Lisboa, 7 de Outubro de 1973
Minha querida amiga Natália Correia:
Foi preciso que uma grande poetisa tivesse voz orientante numa casa editora, para que se ressuscitasse um grande jornalista português, decerto o mais estranho de todos, mas que versos nunca fizera.
Não é debalde que a Natália se distingue também e muito altamente como romancista, psicóloga e pensadora. Não é debalde, porque todos estes méritos contribuíram certaemnte para considerar uma injustiça o esquecimento em que se encontrava esse fantástico Reinaldo Ferreira, tão fantástico na sua curta vida e nos seus próprios trabalhos, que se eu não o houvesse conhecido em carne e osso e sido muito amigo dele, duvidaria da sua existência.
Senhor duma prodigiosa imaginação, tão vasta e surpreendente que é bem provável não ter havido outra igual no nosso jornalismo, durante uma década o seu fulgurante talento encheu de estupefacção quantos o liam. E não só em Portugal, mas também em Espanha, onde trabalhou algum tempo.

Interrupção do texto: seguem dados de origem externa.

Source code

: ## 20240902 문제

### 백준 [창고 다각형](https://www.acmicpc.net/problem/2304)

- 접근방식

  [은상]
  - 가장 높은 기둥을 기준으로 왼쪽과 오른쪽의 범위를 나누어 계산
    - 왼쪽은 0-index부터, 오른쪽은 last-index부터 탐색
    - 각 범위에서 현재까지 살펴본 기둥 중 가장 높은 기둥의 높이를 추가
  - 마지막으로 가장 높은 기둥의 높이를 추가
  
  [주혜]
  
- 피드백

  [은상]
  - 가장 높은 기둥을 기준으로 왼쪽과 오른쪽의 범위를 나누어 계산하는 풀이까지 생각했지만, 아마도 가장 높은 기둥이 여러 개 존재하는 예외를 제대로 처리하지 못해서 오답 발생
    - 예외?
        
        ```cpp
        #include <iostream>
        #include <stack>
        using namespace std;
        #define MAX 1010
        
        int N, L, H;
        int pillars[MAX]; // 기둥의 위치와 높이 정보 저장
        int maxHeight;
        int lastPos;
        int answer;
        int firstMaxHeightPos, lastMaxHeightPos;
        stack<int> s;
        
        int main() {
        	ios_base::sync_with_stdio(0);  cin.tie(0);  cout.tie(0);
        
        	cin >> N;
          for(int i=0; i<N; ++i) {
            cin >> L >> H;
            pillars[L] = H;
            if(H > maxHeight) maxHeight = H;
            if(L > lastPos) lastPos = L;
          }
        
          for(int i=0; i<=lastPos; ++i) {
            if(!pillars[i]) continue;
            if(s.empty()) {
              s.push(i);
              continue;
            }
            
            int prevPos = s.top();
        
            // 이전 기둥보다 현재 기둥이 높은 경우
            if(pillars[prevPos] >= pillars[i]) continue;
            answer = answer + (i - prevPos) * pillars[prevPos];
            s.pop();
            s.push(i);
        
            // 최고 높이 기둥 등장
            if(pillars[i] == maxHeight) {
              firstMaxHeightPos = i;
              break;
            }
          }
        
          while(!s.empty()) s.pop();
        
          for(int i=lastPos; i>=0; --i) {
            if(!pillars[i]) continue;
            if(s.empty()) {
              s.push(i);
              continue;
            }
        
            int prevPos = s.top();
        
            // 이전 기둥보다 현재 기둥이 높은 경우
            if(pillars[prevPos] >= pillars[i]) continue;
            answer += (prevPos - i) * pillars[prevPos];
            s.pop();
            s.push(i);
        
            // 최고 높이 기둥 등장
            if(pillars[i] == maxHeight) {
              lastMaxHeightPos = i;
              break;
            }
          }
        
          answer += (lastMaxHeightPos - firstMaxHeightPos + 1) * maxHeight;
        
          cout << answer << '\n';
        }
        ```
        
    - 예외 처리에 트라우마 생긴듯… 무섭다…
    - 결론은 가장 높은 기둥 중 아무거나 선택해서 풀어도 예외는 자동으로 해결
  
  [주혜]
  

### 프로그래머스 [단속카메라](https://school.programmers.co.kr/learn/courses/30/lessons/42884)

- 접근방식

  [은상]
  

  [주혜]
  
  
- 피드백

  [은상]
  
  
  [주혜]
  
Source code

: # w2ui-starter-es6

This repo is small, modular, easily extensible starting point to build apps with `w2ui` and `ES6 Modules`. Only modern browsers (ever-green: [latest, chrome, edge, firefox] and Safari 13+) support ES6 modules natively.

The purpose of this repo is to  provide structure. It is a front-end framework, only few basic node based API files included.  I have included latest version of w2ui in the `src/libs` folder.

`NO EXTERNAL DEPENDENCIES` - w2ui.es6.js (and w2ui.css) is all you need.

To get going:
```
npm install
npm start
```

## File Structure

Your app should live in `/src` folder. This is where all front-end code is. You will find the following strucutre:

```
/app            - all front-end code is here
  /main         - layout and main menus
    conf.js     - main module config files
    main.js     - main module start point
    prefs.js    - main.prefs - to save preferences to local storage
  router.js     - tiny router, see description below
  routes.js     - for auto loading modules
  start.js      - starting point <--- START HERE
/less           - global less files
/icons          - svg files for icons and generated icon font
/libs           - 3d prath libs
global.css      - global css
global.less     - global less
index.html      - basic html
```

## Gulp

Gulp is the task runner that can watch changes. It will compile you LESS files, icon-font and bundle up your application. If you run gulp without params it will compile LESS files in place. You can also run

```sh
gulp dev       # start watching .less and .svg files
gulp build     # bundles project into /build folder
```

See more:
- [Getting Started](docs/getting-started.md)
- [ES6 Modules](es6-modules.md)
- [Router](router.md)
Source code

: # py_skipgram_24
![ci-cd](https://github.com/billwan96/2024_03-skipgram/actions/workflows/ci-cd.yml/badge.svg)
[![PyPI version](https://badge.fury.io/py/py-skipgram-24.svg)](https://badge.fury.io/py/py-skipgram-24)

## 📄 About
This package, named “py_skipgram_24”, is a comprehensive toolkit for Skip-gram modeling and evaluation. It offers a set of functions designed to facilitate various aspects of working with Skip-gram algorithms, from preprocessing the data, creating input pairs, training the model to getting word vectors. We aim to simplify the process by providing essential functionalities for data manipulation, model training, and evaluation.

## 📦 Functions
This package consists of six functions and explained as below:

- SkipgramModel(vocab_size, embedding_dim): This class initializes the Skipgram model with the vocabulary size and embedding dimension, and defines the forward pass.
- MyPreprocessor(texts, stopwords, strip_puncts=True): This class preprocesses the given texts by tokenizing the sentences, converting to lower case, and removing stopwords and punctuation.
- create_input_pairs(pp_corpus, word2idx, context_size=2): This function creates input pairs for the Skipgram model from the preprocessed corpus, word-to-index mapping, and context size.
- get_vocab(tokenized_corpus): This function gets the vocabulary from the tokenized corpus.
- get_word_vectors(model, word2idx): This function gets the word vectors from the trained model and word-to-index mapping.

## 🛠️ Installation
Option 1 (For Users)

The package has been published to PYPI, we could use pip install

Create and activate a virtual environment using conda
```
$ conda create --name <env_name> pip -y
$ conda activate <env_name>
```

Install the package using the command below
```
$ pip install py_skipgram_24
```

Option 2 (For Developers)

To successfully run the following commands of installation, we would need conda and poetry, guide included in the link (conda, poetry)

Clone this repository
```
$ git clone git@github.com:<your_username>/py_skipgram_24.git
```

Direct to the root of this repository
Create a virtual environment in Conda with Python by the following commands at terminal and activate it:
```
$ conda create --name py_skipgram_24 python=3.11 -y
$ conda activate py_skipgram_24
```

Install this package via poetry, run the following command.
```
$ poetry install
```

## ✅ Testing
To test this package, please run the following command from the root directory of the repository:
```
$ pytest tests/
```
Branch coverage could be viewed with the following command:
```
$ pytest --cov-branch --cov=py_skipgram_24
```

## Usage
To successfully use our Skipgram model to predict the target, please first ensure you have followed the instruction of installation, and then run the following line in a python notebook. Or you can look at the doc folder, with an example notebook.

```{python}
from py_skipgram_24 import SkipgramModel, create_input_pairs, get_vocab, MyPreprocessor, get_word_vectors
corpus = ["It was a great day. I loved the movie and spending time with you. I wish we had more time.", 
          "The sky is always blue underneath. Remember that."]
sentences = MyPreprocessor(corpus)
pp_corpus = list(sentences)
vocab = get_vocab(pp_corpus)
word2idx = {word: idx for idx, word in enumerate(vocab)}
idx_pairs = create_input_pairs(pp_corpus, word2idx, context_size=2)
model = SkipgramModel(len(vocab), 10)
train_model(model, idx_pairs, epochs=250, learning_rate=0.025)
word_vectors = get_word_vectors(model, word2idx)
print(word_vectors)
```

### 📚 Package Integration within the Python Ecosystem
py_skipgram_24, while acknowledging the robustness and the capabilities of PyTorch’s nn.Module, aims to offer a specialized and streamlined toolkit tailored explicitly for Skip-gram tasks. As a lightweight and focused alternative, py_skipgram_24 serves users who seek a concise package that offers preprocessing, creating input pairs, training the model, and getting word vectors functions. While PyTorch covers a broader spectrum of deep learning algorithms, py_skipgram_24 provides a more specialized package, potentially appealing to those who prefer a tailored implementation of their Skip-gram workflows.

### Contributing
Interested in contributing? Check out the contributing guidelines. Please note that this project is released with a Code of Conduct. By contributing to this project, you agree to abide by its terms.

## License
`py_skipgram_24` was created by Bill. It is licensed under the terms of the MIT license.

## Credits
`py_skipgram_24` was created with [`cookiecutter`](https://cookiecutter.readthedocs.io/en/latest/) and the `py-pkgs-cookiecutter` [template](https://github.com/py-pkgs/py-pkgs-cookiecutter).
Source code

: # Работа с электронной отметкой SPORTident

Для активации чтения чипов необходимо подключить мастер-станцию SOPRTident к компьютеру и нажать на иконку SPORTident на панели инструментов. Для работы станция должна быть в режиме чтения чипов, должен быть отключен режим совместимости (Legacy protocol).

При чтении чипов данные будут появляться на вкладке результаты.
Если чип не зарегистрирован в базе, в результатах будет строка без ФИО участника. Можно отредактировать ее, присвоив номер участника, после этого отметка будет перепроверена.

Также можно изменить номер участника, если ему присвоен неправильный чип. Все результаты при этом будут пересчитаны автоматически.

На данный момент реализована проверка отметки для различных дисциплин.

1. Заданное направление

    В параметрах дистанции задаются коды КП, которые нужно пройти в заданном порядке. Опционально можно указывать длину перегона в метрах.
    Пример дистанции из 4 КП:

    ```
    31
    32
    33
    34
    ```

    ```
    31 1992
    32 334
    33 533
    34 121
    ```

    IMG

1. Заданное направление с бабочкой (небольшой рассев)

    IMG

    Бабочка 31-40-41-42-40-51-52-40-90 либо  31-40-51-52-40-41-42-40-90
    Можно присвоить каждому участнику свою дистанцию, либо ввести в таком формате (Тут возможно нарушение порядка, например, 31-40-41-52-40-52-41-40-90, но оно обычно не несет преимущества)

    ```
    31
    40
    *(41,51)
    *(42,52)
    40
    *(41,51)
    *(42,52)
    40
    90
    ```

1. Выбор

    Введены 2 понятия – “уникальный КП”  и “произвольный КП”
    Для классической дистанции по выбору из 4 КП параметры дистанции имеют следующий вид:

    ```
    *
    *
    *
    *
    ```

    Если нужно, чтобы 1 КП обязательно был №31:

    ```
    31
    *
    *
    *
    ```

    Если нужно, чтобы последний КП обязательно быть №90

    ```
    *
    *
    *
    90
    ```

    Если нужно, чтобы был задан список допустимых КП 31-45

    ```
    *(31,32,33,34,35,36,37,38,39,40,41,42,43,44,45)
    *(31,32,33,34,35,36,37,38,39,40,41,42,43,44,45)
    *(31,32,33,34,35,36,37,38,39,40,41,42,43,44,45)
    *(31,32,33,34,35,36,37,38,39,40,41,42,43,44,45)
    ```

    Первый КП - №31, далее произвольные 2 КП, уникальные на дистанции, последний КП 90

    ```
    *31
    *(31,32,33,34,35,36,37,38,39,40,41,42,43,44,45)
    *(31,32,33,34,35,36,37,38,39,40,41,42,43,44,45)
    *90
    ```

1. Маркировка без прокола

Em tudo precoce, quer na vida aventurosa, quer na sua arte, Reinaldo Ferreira conheceu um espantoso êxito antes dos trinta anos. O seu nome tornara-se rapidamente célebre e o seu pseudónimo «Repórter X» mais famoso ainda. Falava-se dos seus triunfos profissionais com o mesmo tom que se utiliza para evocar actos singulares de figuras lendárias.
Mas no meio de toda esta ebriedade, uma mulher, que não devemos nem podemos condenar sem conhecer a sua verdade, que ela própria talvez não soubesse esclarecer bem, empurrou-o para um abismo, sem ser essa, evidentemente, a sua intenção.
Ansioso de olvido, ele escolhera, para curar o espírito doente, o pior de todos os remédios, aquele que lhe adoeceria o corpo também. Foi uma derrocada total. E Reinaldo, que tanto desejava esquecer, ficou esquecido ainda em vida. A Morte, talvez apiedada, apressou-se a levá-lo com a mesma prematuridade com que tudo florescera na sua existência.
Nobre gesto o seu, Natália, em querer que ele volte ao nosso convívio. Pode dispor completamente do artigo de que me falou -- o artigo que escrevi há já bastantes anos sobre esta figura excepcional, que tinha espírito europeu e morreu de paixão envenenada, como um português.